Title: | Data Wrangling for Antimicrobial Resistance Studies |
Version: | 1.0.4 |
Description: | Designed for analyzing the Medical Information Mart for Intensive Care(MIMIC) dataset, a repository of freely accessible electronic health records. MIMER(MIMIC-enabled Research) package, offers a suite of data wrangling functions tailored specifically for preparing the dataset for research purposes, particularly in antimicrobial resistance(AMR) studies. It simplifies complex data manipulation tasks, allowing researchers to focus on their primary inquiries without being bogged down by wrangling complexities. |
License: | GPL (≥ 3) |
Encoding: | UTF-8 |
RoxygenNote: | 7.2.3 |
Imports: | AMR, dplyr, fuzzyjoin, rlang, stringr, tidyr, testthat, data.table, reshape2 |
Depends: | R (≥ 4.1.0) |
NeedsCompilation: | no |
Packaged: | 2025-06-24 12:51:44 UTC; anoopvelluva |
Author: | Anoop Velluva |
Maintainer: | Anoop Velluva <anoop.velluva@liverpool.ac.uk> |
Repository: | CRAN |
Date/Publication: | 2025-06-24 13:20:02 UTC |
Add a column and check any previous events identified for a particular antibiotic
Description
This function helps to check any previous events identified or not (TRUE/FALSE)
Usage
check_previous_events(df,
cols,
sort_by_col,
patient_id_col,
event_indi_value="R",
new_col_prefix="pr_event_",
time_period_in_days,
minimum_prev_events,
default_na_date='9999-12-31 00:00:00')
Arguments
event_indi_value |
(optional) Event value indicating Resistance (Default 'R' ) |
df |
A data frame containing microbiology events |
cols |
Columns for each antibiotics which contains events |
sort_by_col |
A date column to order the input data frame |
patient_id_col |
Patient Id Column |
new_col_prefix |
(optional) Custom Prefix for new column(Default 'pr_event_' ) |
time_period_in_days |
(optional) to check any previous events in last 'n' days or not |
minimum_prev_events |
(optional) to check any 'n' number of previous events happened or not |
default_na_date |
(optional) replacement date string for NA values in sort_by_col eg: '9999-12-31 00:00:00' |
Value
Data Frame
Examples
#Example -1
test_data <- data.frame(subject_id = c(10000032,
10000280,
10000280,
10000280,
10000826,
10000826),
chartdate = c('2150-10-12',
'2150-10-12',
'2151-03-17',
'2146-12-08',
'2187-09-26',
'2188-07-01'),
AMIKACIN=c('R','R','S','S','S','R'))
check_previous_events(test_data,
cols="AMIKACIN",
sort_by_col='chartdate',
patient_id_col='subject_id',
event_indi_value='R')
#Example -2
test_data <- data.frame(subject_id=c('10016742', '10016742','10016742',
'10016742','10016742','10038332',
'10038332','10038332','10038332',
'10038332','10038332'),
chartdate= c('2178-07-03','2178-08-01','2178-07-22',
'2178-08-03','2178-09-25','2164-07-31',
'2164-12-22','2164-12-22','2165-01-07',
'2165-04-17','2165-05-05'),
CEFEPIME=c('R','S','R','S','S','R','R','R','S','S','S'),
CEFTAZIDIME=c('S','R','S','R','R','S','S','S','R','R','S'))
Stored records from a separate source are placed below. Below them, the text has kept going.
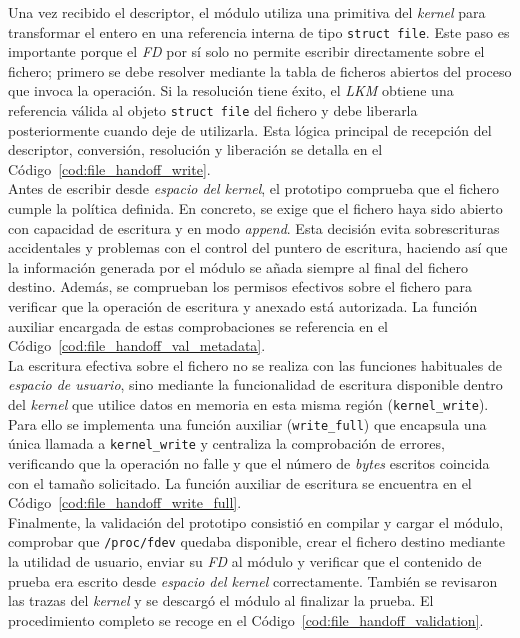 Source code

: Una vez recibido el descriptor, el módulo utiliza una primitiva del \textit{kernel} para transformar el entero en una referencia interna de tipo \texttt{struct file}.
Este paso es importante porque el \textit{FD} por sí solo no permite escribir directamente sobre el fichero; primero se debe resolver mediante la tabla de ficheros abiertos del proceso que invoca la operación.
Si la resolución tiene éxito, el \textit{LKM} obtiene una referencia válida al objeto \texttt{struct file} del fichero y debe liberarla posteriormente cuando deje de utilizarla.
Esta lógica principal de recepción del descriptor, conversión, resolución y liberación se detalla en el Código~\ref{cod:file_handoff_write}.\\

Antes de escribir desde \textit{espacio del kernel}, el prototipo comprueba que el fichero cumple la política definida.
En concreto, se exige que el fichero haya sido abierto con capacidad de escritura y en modo \textit{append}.
Esta decisión evita sobrescrituras accidentales y problemas con el control del puntero de escritura, haciendo así que la información generada por el módulo se añada siempre al final del fichero destino.
Además, se comprueban los permisos efectivos sobre el fichero para verificar que la operación de escritura y anexado está autorizada.
La función auxiliar encargada de estas comprobaciones se referencia en el Código~\ref{cod:file_handoff_val_metadata}.\\

La escritura efectiva sobre el fichero no se realiza con las funciones habituales de \textit{espacio de usuario}, sino mediante la funcionalidad de escritura disponible dentro del \textit{kernel} que utilice datos en memoria en esta misma región (\verb|kernel_write|).
Para ello se implementa una función auxiliar (\verb|write_full|) que encapsula una única llamada a \verb|kernel_write| y centraliza la comprobación de errores, verificando que la operación no falle y que el número de \textit{bytes} escritos coincida con el tamaño solicitado.
La función auxiliar de escritura se encuentra en el Código~\ref{cod:file_handoff_write_full}.\\

Finalmente, la validación del prototipo consistió en compilar y cargar el módulo, comprobar que \texttt{/proc/fdev} quedaba disponible, crear el fichero destino mediante la utilidad de usuario, enviar su \textit{FD} al módulo y verificar que el contenido de prueba era escrito desde \textit{espacio del kernel} correctamente.
También se revisaron las trazas del \textit{kernel} y se descargó el módulo al finalizar la prueba.
El procedimiento completo se recoge en el Código~\ref{cod:file_handoff_validation}.\\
check_previous_events(test_data,
cols = c('CEFEPIME','CEFTAZIDIME'),
sort_by_col = 'chartdate',
patient_id_col = 'subject_id',
time_period_in_days = 62,
minimum_prev_events = 2)
Clean Antibiotics using Fuzzy Matching with AMR Packages's Antibiotics Data.
Description
This utility helps to identify and clean-up antibiotics names passed to it. Also helps to identify whether a medicine is antibiotic or not
Usage
clean_antibiotics(x , ...)
Arguments
x |
character vector or a dataframe containing medicine details |
... |
column name with drug details (required only if first parameter is a dataframe) |
Value
Character Vector or Data Frame
Examples
clean_antibiotics(c("Amoxicilin","Amoxicillin","Paracetamol"))
df <- data.frame(medicine = c("Amoxicilin","Amoxicillin","Paracetamol"))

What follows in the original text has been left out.